[Rendered images with source text]
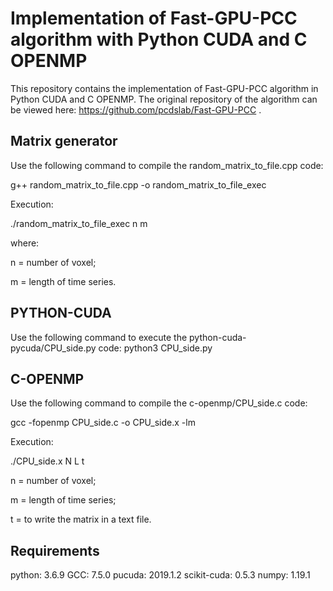 # Implementation of Fast-GPU-PCC algorithm with Python CUDA and C OPENMP

This repository contains the implementation of Fast-GPU-PCC algorithm in Python CUDA and C OPENMP. 
The original repository of the algorithm can be viewed here: https://github.com/pcdslab/Fast-GPU-PCC .

## Matrix generator

Use the following command to compile the random_matrix_to_file.cpp code:

g++ random_matrix_to_file.cpp -o random_matrix_to_file_exec

Execution: 

./random_matrix_to_file_exec n m 

where:

n = number of voxel;

m = length of time series.

## PYTHON-CUDA

Use the following command to execute the python-cuda-pycuda/CPU_side.py code:
python3 CPU_side.py

## C-OPENMP
Use the following command to compile the c-openmp/CPU_side.c code:

gcc -fopenmp CPU_side.c -o CPU_side.x -lm

Execution:

./CPU_side.x N L t

n = number of voxel;

m = length of time series;

t = to write the matrix in a text file.

## Requirements

python: 3.6.9
GCC: 7.5.0
pucuda: 2019.1.2
scikit-cuda: 0.5.3
numpy: 1.19.1
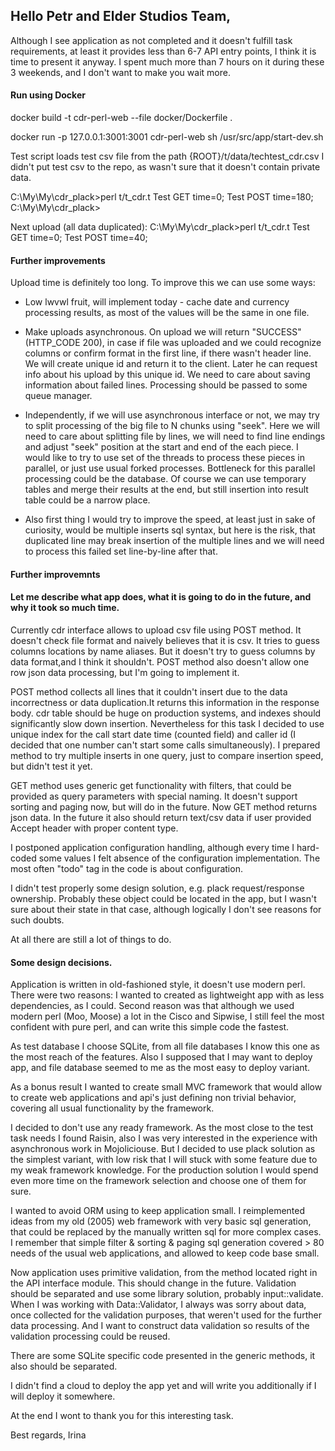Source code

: ## Hello Petr and Elder Studios Team,

Although I see application as not completed and it doesn't fulfill task requirements, at least it provides less than 6-7 API entry points, I think it is time to present it anyway. I spent much more than 7 hours on it during these 3 weekends, and I don't want to make you wait more.

#### Run using Docker

docker build -t cdr-perl-web --file docker/Dockerfile .

docker run -p 127.0.0.1:3001:3001 cdr-perl-web sh /usr/src/app/start-dev.sh

Test script loads test csv file from the path {ROOT}/t/data/techtest_cdr.csv
I didn't put test csv to the repo, as wasn't sure that it doesn't contain private data.

C:\My\My\cdr_plack>perl t/t_cdr.t
Test GET
time=0;
Test POST
time=180;
C:\My\My\cdr_plack>

Next upload (all data duplicated):
C:\My\My\cdr_plack>perl t/t_cdr.t
Test GET
time=0;
Test POST
time=40;

#### Further improvements

Upload time is definitely too long. To improve this we can use some ways:

* Low lwvwl fruit, will implement today - cache date and currency processing results, as most of the values will be the same in one file.

* Make uploads asynchronous. On upload we will return "SUCCESS" (HTTP_CODE 200), in case if file was uploaded and we could recognize columns or confirm format in the first line, if there wasn't header line. We will create unique id and return it to the client. Later he can request info about his upload by this unique id. We need to care about saving information about failed lines.
 Processing should be passed to some queue manager.

* Independently, if we will use asynchronous interface or not, we may try to split processing of the big file to N chunks using "seek". Here we will need to care about splitting file by lines, we will need to find line endings and adjust "seek" position at the start and end of the each piece. I would like to try to use set of the threads to process these pieces in parallel, or just use usual forked processes.
 Bottleneck for this parallel processing could be the database. Of course we can use temporary tables and merge their results at the end, but still insertion into result table could be a narrow place.
 
 * Also first thing I would try to improve the speed, at least just in sake of curiosity, would be multiple inserts sql syntax, but here is the risk, that duplicated line may break insertion of the multiple lines and we will need to process this failed set line-by-line after that.

#### Further improvemnts

#### Let me describe what app does, what it is going to do in the future, and why it took so much time.

Currently cdr interface allows to upload csv file using POST method. It doesn't check file format and naively believes that it is csv.
It tries to guess columns locations by name aliases. But it doesn't try to guess columns by data format,and I think it shouldn't. POST method also doesn't allow one row json data processing, but I'm going to implement it.

POST method collects all lines that it couldn't insert due to the data incorrectness or data duplication.It returns this information in the response body. cdr table should be huge on production systems, and indexes should significantly slow down insertion. Nevertheless for this task I decided to use unique index for the call start date time (counted field) and caller id (I decided that one number can't start some calls simultaneously). I prepared method to try multiple inserts in one query, just to compare insertion speed, but didn't test it yet.

GET method uses generic get functionality with filters, that could be provided as query parameters with special naming. It doesn't support sorting and paging now, but will do in the future.
Now GET method returns json data. In the future it also should return text/csv data if user provided Accept header with proper content type.

I postponed application configuration handling, although every time I hard-coded some values I felt absence of the configuration implementation. The most often "todo" tag in the code is about configuration.

I didn't test properly some design solution, e.g. plack request/response ownership. Probably these object could be located in the app, but I wasn't sure about their state in that case, although logically I don't see reasons for such doubts.

At all there are still a lot of things to do.

#### Some design decisions.

Application is written in old-fashioned style, it doesn't use modern perl. There were two reasons: I wanted to created as lightweight app with as less dependencies, as I could. Second reason was that although we used modern perl (Moo, Moose) a lot in the Cisco and Sipwise, I still feel the most confident with pure perl, and can write this simple code the fastest.

As test database I choose SQLite, from all file databases I know this one as the most reach of the features. Also I supposed that I may want to deploy app, and file database seemed to me as the most easy to deploy variant.

As a bonus result I wanted to create small MVC framework that would allow to create web applications and api's just defining non trivial behavior, covering all usual functionality by the framework. 

I decided to don't use any ready framework. As the most close to the test task needs I found Raisin, also I was very interested in the experience with asynchronous work in Mojoliciouse. But I decided to use plack solution as the simplest variant, with low risk that I will stuck with some feature due to my weak framework knowledge. For the production solution I would spend even more time on the framework selection and choose one of them for sure. 

I wanted to avoid ORM using to keep application small. I reimplemented ideas from my old (2005) web framework with very basic sql generation, that could be replaced by the manually written sql for more complex cases. I remember that simple filter & sorting & paging sql generation covered > 80 needs of the usual web applications, and allowed to keep code base small.

Now application uses primitive validation, from the method located right in the API interface module. This should change in the future. Validation should be separated and use some library solution, probably input::validate. When I was working with Data::Validator, I always was sorry about data, once collected for the validation purposes, that weren't used for the further data processing. And I want to construct data validation so results of the validation processing could be reused.

There are some SQLite specific code presented in the generic methods, it also should be separated.

I didn't find a cloud to deploy the app yet and will write you additionally if I will deploy it somewhere.

At the end I wont to thank you for this interesting task.

Best regards,
Irina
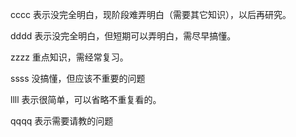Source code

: cccc 表示没完全明白，现阶段难弄明白（需要其它知识），以后再研究。

dddd 表示没完全明白，但短期可以弄明白，需尽早搞懂。

zzzz 重点知识，需经常复习。

ssss 没搞懂，但应该不重要的问题

llll 表示很简单，可以省略不重复看的。

qqqq 表示需要请教的问题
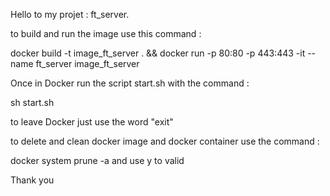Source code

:Hello to my projet : ft_server.

to build and run the image use this command :

docker build -t image_ft_server . && docker run -p 80:80 -p 443:443 -it --name ft_server image_ft_server

Once in Docker run the script start.sh with the command : 

sh start.sh

to leave Docker just use the word "exit"

to delete and clean docker image and docker container use the command :

docker system prune -a and use y to valid

Thank you

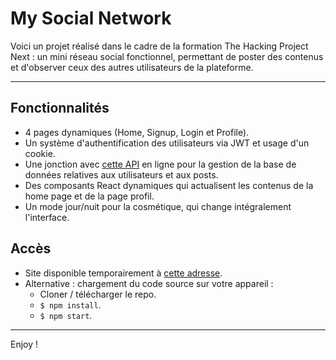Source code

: # My Social Network

Voici un projet réalisé dans le cadre de la formation The Hacking Project Next : un mini réseau social fonctionnel, permettant de poster des contenus et d'observer ceux des autres utilisateurs de la plateforme.

---

## Fonctionnalités 

- 4 pages dynamiques (Home, Signup, Login et Profile).
- Un système d'authentification des utilisateurs via JWT et usage d'un cookie.
- Une jonction avec [cette API](https://thp-strapi-social-network.herokuapp.com/) en ligne pour la gestion de la base de données relatives aux utilisateurs et aux posts.
- Des composants React dynamiques qui actualisent les contenus de la home page et de la page profil.
- Un mode jour/nuit pour la cosmétique, qui change intégralement l'interface.

## Accès

- Site disponible temporairement à [cette adresse](#).
- Alternative : chargement du code source sur votre appareil :
  - Cloner / télécharger le repo.
  - `$ npm install`.
  - `$ npm start`.


---

Enjoy !
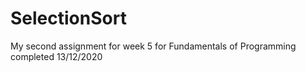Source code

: # SelectionSort
My second assignment for week 5 for Fundamentals of Programming completed 13/12/2020
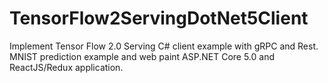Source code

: # TensorFlow2ServingDotNet5Client
Implement Tensor Flow 2.0 Serving C# client example with gRPC and Rest. MNIST prediction example and web paint ASP.NET Core 5.0 and ReactJS/Redux application.

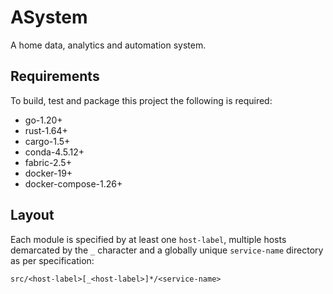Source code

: # ASystem

A home data, analytics and automation system.

## Requirements

To build, test and package this project the following is required:

* go-1.20+
* rust-1.64+
* cargo-1.5+
* conda-4.5.12+
* fabric-2.5+
* docker-19+
* docker-compose-1.26+

## Layout

Each module is specified by at least one `host-label`, multiple hosts demarcated by the `_`
character and a globally unique `service-name` directory as per specification:

`src/<host-label>[_<host-label>]*/<service-name>`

* **TASK STATEMENT**: Once the line with "At the end I" is found in the data above, reproduce it and each line after it exactly, through the line with "Each module is". Omit the pictures.

* **SOLUTION TO THIS EXERCISE**:
At the end I wont to thank you for this interesting task.

Best regards,
Irina
Source code

: cccc 表示没完全明白，现阶段难弄明白（需要其它知识），以后再研究。

dddd 表示没完全明白，但短期可以弄明白，需尽早搞懂。

zzzz 重点知识，需经常复习。

ssss 没搞懂，但应该不重要的问题

llll 表示很简单，可以省略不重复看的。

qqqq 表示需要请教的问题
Source code

:Hello to my projet : ft_server.

to build and run the image use this command :

docker build -t image_ft_server . && docker run -p 80:80 -p 443:443 -it --name ft_server image_ft_server

Once in Docker run the script start.sh with the command : 

sh start.sh

to leave Docker just use the word "exit"

to delete and clean docker image and docker container use the command :

docker system prune -a and use y to valid

Thank you

Source code

: # My Social Network

Voici un projet réalisé dans le cadre de la formation The Hacking Project Next : un mini réseau social fonctionnel, permettant de poster des contenus et d'observer ceux des autres utilisateurs de la plateforme.

---

## Fonctionnalités 

- 4 pages dynamiques (Home, Signup, Login et Profile).
- Un système d'authentification des utilisateurs via JWT et usage d'un cookie.
- Une jonction avec [cette API](https://thp-strapi-social-network.herokuapp.com/) en ligne pour la gestion de la base de données relatives aux utilisateurs et aux posts.
- Des composants React dynamiques qui actualisent les contenus de la home page et de la page profil.
- Un mode jour/nuit pour la cosmétique, qui change intégralement l'interface.

## Accès

- Site disponible temporairement à [cette adresse](#).
- Alternative : chargement du code source sur votre appareil :
  - Cloner / télécharger le repo.
  - `$ npm install`.
  - `$ npm start`.


---

Enjoy !
Source code

: # SelectionSort
My second assignment for week 5 for Fundamentals of Programming completed 13/12/2020
Source code

: # TensorFlow2ServingDotNet5Client
Implement Tensor Flow 2.0 Serving C# client example with gRPC and Rest. MNIST prediction example and web paint ASP.NET Core 5.0 and ReactJS/Redux application.

Source code

: # ASystem

A home data, analytics and automation system.

## Requirements

To build, test and package this project the following is required:

* go-1.20+
* rust-1.64+
* cargo-1.5+
* conda-4.5.12+
* fabric-2.5+
* docker-19+
* docker-compose-1.26+

## Layout

Each module is specified by at least one `host-label`, multiple hosts demarcated by the `_`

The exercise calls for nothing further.